Supplied records:
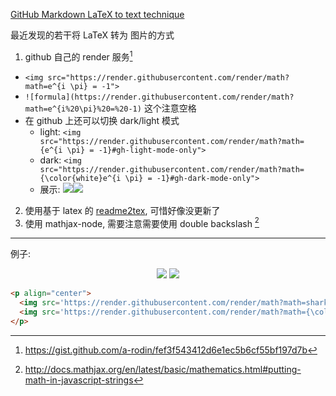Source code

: [GitHub Markdown LaTeX to text technique](https://github.com/bxb100/blog/issues/12)

最近发现的若干将 LaTeX 转为 图片的方式
1. github 自己的 render 服务[^1]
  * `<img src="https://render.githubusercontent.com/render/math?math=e^{i \pi} = -1">`
  * `![formula](https://render.githubusercontent.com/render/math?math=e^{i%20\pi}%20=%20-1)` 这个注意空格
  * 在 github 上还可以切换 dark/light 模式
    * light: `<img src="https://render.githubusercontent.com/render/math?math={e^{i \pi} = -1}#gh-light-mode-only">`
    * dark: `<img src="https://render.githubusercontent.com/render/math?math={\color{white}e^{i \pi} = -1}#gh-dark-mode-only">`
    * 展示: <img src="https://render.githubusercontent.com/render/math?math={e^{i \pi} = -1}#gh-light-mode-only"><img src="https://render.githubusercontent.com/render/math?math={\color{white}e^{i \pi} = -1}#gh-dark-mode-only">

2. 使用基于 latex 的 [readme2tex](https://github.com/leegao/readme2tex), 可惜好像没更新了
3. 使用 mathjax-node, 需要注意需要使用 double backslash [^2]




[^1]: https://gist.github.com/a-rodin/fef3f543412d6e1ec5b6cf55bf197d7b
[^2]: http://docs.mathjax.org/en/latest/basic/mathematics.html#putting-math-in-javascript-strings

---

<a id="issuecomment-1075233948"></a>
例子: 
<p align="center">
  <a href="#"><img src='https://render.githubusercontent.com/render/math?math=sharks%20=%20\text{%CF%83}_{family%20=%20\text{%22}sharks\text{%22}}(animals)#gh-light-mode-only'></a>
   <a href="#"><img src='https://render.githubusercontent.com/render/math?math={\color{white}sharks%20=%20\text{%CF%83}_{family%20=%20\text{%22}sharks\text{%22}}(animals)}#gh-dark-mode-only'></a>
</p>

```html
<p align="center">
  <img src='https://render.githubusercontent.com/render/math?math=sharks%20=%20\text{%CF%83}_{family%20=%20\text{%22}sharks\text{%22}}(animals)#gh-light-mode-only'>
  <img src='https://render.githubusercontent.com/render/math?math={\color{white}sharks%20=%20\text{%CF%83}_{family%20=%20\text{%22}sharks\text{%22}}(animals)}#gh-dark-mode-only'>
</p>
```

Exercise goal:
Which lines hold the word "mathjax"? Copy each of them from the records.

Answer area:
3. 使用 mathjax-node, 需要注意需要使用 double backslash [^2]
[^2]: http://docs.mathjax.org/en/latest/basic/mathematics.html#putting-math-in-javascript-strings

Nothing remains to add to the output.